---- DATASET CONTENT

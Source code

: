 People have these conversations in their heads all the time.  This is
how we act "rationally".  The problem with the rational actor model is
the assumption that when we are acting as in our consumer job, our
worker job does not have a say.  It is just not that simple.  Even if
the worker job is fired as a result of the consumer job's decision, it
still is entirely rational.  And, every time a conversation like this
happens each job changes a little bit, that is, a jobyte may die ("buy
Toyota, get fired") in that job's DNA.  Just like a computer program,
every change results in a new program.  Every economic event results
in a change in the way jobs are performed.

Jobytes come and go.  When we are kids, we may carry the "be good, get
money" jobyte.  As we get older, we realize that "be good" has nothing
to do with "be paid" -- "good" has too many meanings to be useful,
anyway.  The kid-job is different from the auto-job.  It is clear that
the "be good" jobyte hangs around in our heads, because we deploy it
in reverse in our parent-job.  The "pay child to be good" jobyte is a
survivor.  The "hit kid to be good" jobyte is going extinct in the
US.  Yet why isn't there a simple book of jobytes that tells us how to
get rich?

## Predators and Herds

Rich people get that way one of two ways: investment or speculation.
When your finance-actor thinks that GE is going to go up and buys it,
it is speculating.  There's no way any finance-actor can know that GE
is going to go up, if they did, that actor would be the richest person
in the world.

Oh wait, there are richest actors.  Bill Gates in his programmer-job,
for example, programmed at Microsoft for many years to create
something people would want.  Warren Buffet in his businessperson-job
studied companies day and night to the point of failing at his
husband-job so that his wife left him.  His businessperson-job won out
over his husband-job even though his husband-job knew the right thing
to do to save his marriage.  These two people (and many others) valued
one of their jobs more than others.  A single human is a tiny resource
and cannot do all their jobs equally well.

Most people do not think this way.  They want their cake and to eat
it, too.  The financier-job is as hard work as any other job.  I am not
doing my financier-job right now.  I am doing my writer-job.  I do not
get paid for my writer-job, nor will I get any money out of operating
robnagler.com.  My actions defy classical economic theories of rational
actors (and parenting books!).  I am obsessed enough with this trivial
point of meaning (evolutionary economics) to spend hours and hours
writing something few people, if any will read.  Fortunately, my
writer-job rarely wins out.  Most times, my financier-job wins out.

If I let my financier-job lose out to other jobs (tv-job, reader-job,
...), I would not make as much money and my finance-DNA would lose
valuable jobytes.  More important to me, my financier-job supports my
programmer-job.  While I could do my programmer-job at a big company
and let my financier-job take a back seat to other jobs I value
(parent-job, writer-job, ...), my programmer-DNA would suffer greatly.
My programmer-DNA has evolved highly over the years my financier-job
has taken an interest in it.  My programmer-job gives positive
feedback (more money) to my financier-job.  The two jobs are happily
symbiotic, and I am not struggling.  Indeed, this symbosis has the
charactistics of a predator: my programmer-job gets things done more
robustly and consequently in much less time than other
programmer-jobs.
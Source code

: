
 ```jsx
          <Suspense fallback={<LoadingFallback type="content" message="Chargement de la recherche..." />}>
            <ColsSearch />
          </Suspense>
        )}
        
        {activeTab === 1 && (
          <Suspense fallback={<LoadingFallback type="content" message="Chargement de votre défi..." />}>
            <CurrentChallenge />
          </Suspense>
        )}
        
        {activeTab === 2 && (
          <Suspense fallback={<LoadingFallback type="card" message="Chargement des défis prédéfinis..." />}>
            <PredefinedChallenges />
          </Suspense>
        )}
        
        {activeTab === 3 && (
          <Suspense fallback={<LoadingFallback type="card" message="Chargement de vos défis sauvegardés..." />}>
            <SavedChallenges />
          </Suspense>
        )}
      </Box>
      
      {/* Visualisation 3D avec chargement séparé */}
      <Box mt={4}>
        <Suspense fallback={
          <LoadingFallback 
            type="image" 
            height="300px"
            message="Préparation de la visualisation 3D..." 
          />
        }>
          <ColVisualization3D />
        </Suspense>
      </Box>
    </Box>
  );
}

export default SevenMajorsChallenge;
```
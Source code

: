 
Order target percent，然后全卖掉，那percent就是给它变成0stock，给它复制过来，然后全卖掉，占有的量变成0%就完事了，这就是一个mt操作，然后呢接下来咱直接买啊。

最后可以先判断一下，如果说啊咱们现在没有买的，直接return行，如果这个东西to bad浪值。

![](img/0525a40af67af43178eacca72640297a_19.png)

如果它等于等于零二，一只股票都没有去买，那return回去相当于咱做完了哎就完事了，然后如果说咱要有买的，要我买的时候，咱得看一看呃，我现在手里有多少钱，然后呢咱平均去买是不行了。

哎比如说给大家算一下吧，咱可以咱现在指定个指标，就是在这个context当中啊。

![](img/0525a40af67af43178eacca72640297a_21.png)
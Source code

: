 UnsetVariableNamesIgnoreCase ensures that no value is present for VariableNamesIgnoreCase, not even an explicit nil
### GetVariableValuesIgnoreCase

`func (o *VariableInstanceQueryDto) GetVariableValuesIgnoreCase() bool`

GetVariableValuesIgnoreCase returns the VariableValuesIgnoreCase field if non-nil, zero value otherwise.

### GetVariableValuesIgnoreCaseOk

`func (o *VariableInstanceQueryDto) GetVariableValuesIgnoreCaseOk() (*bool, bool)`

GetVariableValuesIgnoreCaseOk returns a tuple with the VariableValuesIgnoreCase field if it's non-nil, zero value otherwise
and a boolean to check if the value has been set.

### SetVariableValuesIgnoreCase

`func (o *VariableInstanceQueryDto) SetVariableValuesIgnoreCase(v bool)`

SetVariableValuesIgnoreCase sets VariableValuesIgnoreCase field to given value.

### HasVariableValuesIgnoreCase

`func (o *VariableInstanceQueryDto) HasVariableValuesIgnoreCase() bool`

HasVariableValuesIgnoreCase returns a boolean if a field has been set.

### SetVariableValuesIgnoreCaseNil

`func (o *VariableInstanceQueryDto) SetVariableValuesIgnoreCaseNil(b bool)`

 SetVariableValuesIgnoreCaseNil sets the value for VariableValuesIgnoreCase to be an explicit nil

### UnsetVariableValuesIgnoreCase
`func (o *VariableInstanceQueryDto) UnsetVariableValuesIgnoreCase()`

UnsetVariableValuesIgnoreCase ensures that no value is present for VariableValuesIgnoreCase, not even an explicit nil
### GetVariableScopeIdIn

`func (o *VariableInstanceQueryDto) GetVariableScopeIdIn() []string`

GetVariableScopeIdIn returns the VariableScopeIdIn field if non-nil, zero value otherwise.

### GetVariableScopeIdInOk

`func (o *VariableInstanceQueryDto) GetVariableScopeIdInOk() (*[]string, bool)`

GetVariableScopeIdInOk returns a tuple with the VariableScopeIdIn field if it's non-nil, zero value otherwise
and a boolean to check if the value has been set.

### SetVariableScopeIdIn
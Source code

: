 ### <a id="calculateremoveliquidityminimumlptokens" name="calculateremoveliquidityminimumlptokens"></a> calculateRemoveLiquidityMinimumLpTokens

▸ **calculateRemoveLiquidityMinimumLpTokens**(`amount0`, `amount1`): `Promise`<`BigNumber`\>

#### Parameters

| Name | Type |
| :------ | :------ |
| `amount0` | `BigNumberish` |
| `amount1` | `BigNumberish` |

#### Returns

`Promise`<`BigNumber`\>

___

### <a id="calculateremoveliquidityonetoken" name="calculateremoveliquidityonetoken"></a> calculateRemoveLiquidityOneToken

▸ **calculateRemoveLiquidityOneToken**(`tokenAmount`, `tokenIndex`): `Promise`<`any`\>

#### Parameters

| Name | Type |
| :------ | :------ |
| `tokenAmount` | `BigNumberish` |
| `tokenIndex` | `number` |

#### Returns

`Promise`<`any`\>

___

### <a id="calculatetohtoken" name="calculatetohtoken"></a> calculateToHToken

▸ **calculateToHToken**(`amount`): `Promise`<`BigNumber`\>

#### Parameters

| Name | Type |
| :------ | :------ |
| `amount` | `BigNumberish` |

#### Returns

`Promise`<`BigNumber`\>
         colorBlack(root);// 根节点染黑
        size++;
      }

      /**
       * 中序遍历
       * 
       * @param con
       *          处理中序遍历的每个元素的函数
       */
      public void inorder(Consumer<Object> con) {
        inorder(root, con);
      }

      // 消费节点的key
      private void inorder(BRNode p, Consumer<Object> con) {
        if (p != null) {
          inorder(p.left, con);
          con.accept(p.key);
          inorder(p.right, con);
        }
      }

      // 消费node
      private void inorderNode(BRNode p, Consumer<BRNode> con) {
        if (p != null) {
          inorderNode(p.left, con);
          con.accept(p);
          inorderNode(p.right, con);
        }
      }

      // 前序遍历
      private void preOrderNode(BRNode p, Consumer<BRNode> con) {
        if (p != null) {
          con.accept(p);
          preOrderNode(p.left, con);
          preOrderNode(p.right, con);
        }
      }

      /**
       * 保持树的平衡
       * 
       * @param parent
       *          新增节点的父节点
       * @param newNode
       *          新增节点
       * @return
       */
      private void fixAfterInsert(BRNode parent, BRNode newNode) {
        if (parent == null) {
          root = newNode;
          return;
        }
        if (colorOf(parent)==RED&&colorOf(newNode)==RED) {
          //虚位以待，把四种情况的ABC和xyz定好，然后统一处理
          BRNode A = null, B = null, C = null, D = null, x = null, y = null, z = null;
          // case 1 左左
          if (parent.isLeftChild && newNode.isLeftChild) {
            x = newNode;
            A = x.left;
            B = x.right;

--------

= TASK REQUIREMENTS =
Of the entries above, repeat exactly the lines from the line with "doing my financier-job" through the line with "writing something few", both of them included.

= FINISHED TASK =
doing my financier-job right now.  I am doing my writer-job.  I do not
get paid for my writer-job, nor will I get any money out of operating
robnagler.com.  My actions defy classical economic theories of rational
actors (and parenting books!).  I am obsessed enough with this trivial
point of meaning (evolutionary economics) to spend hours and hours
writing something few people, if any will read.  Fortunately, my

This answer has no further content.